§ Task objective
Return exactly the span of lines in the following data that opens with the line containing "# Revision History" and closes with the line containing "There are a". Include nothing else.

[Document images with source code]
- Opening Delimiter -
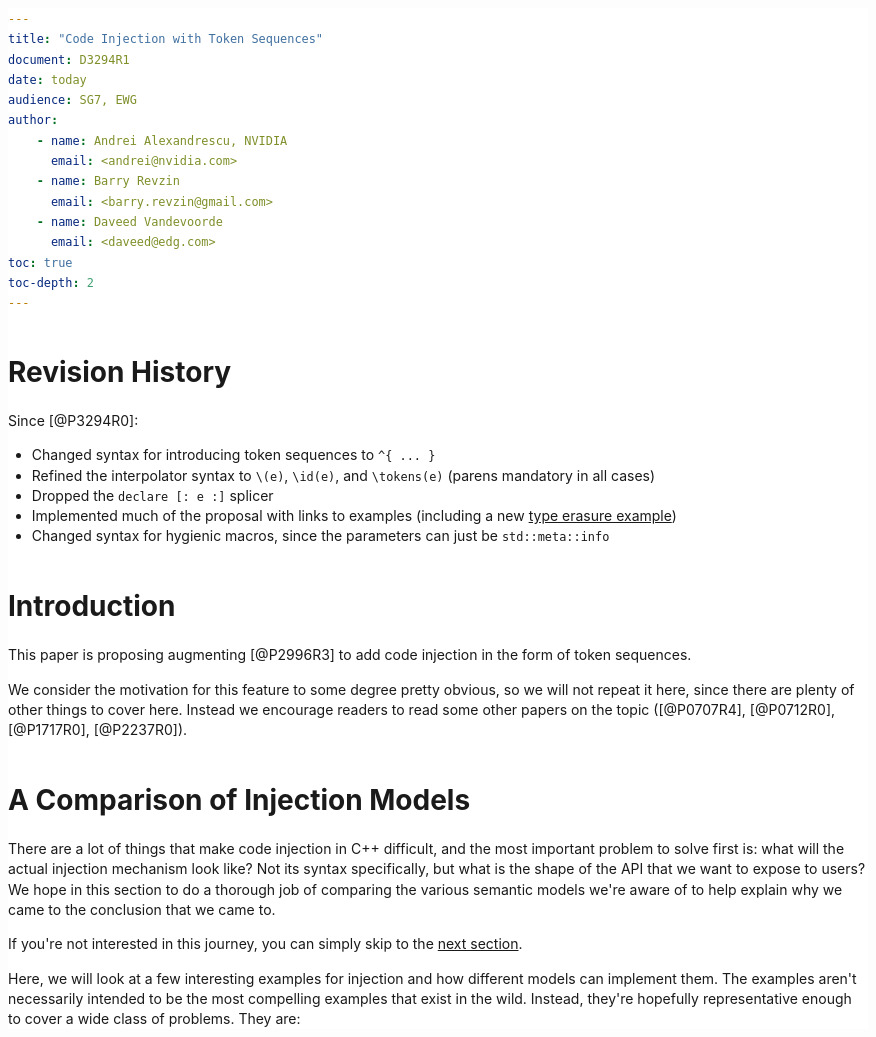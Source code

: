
 ```yaml
---
title: "Code Injection with Token Sequences"
document: D3294R1
date: today
audience: SG7, EWG
author:
    - name: Andrei Alexandrescu, NVIDIA
      email: <andrei@nvidia.com>
    - name: Barry Revzin
      email: <barry.revzin@gmail.com>
    - name: Daveed Vandevoorde
      email: <daveed@edg.com>
toc: true
toc-depth: 2
---
```


# Revision History

Since [@P3294R0]:

* Changed syntax for introducing token sequences to `^{ ... }`
* Refined the interpolator syntax to `\(e)`, `\id(e)`, and `\tokens(e)` (parens mandatory in all cases)
* Dropped the `declare [: e :]` splicer
* Implemented much of the proposal with links to examples (including a new [type erasure example](#type-erasure))
* Changed syntax for hygienic macros, since the parameters can just be `std::meta::info`

# Introduction

This paper is proposing augmenting [@P2996R3] to add code injection in the form of token sequences.

We consider the motivation for this feature to some degree pretty obvious, so we will not repeat it here, since there are plenty of other things to cover here. Instead we encourage readers to read some other papers on the topic ([@P0707R4], [@P0712R0], [@P1717R0], [@P2237R0]).

# A Comparison of Injection Models

There are a lot of things that make code injection in C++ difficult, and the most important problem to solve first is: what will the actual injection mechanism look like? Not its syntax specifically, but what is the shape of the API that we want to expose to users? We hope in this section to do a thorough job of comparing the various semantic models we're aware of to help explain why we came to the conclusion that we came to.

If you're not interested in this journey, you can simply skip to the [next section](#token-sequences).

Here, we will look at a few interesting examples for injection and how different models can implement them. The examples aren't necessarily intended to be the most compelling examples that exist in the wild. Instead, they're hopefully representative enough to cover a wide class of problems. They are:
- Closing Delimiter -
§ Written solution
# Revision History

Since [@P3294R0]:

* Changed syntax for introducing token sequences to `^{ ... }`
* Refined the interpolator syntax to `\(e)`, `\id(e)`, and `\tokens(e)` (parens mandatory in all cases)
* Dropped the `declare [: e :]` splicer
* Implemented much of the proposal with links to examples (including a new [type erasure example](#type-erasure))
* Changed syntax for hygienic macros, since the parameters can just be `std::meta::info`

# Introduction

This paper is proposing augmenting [@P2996R3] to add code injection in the form of token sequences.

We consider the motivation for this feature to some degree pretty obvious, so we will not repeat it here, since there are plenty of other things to cover here. Instead we encourage readers to read some other papers on the topic ([@P0707R4], [@P0712R0], [@P1717R0], [@P2237R0]).

# A Comparison of Injection Models

There are a lot of things that make code injection in C++ difficult, and the most important problem to solve first is: what will the actual injection mechanism look like? Not its syntax specifically, but what is the shape of the API that we want to expose to users? We hope in this section to do a thorough job of comparing the various semantic models we're aware of to help explain why we came to the conclusion that we came to.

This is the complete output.